Scan the entries below. Report each line where the string "SUCCESS" occurs.

(Records supplied begins)

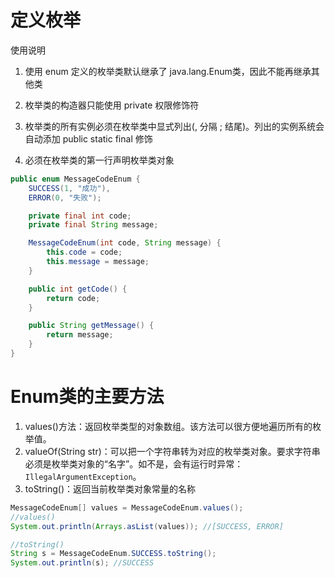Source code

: # 定义枚举
使用说明

1. 使用 enum 定义的枚举类默认继承了 java.lang.Enum类，因此不能再继承其他类

1. 枚举类的构造器只能使用 private 权限修饰符

1. 枚举类的所有实例必须在枚举类中显式列出(, 分隔 ; 结尾)。列出的实例系统会自动添加 public static final 修饰

1. 必须在枚举类的第一行声明枚举类对象
```java
public enum MessageCodeEnum {
    SUCCESS(1, "成功"),
    ERROR(0, "失败");

    private final int code;
    private final String message;

    MessageCodeEnum(int code, String message) {
        this.code = code;
        this.message = message;
    }

    public int getCode() {
        return code;
    }

    public String getMessage() {
        return message;
    }
}

```


# Enum类的主要方法


1. values()方法：返回枚举类型的对象数组。该方法可以很方便地遍历所有的枚举值。
1. valueOf(String str)：可以把一个字符串转为对应的枚举类对象。要求字符串必须是枚举类对象的“名字”。如不是，会有运行时异常：`IllegalArgumentException`。
1. toString()：返回当前枚举类对象常量的名称
```java
MessageCodeEnum[] values = MessageCodeEnum.values();
//values()
System.out.println(Arrays.asList(values)); //[SUCCESS, ERROR]

//toString()
String s = MessageCodeEnum.SUCCESS.toString();
System.out.println(s); //SUCCESS
```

(Records supplied ends)

◆ **Task solution**:
    SUCCESS(1, "成功"),
System.out.println(Arrays.asList(values)); //[SUCCESS, ERROR]
String s = MessageCodeEnum.SUCCESS.toString();
System.out.println(s); //SUCCESS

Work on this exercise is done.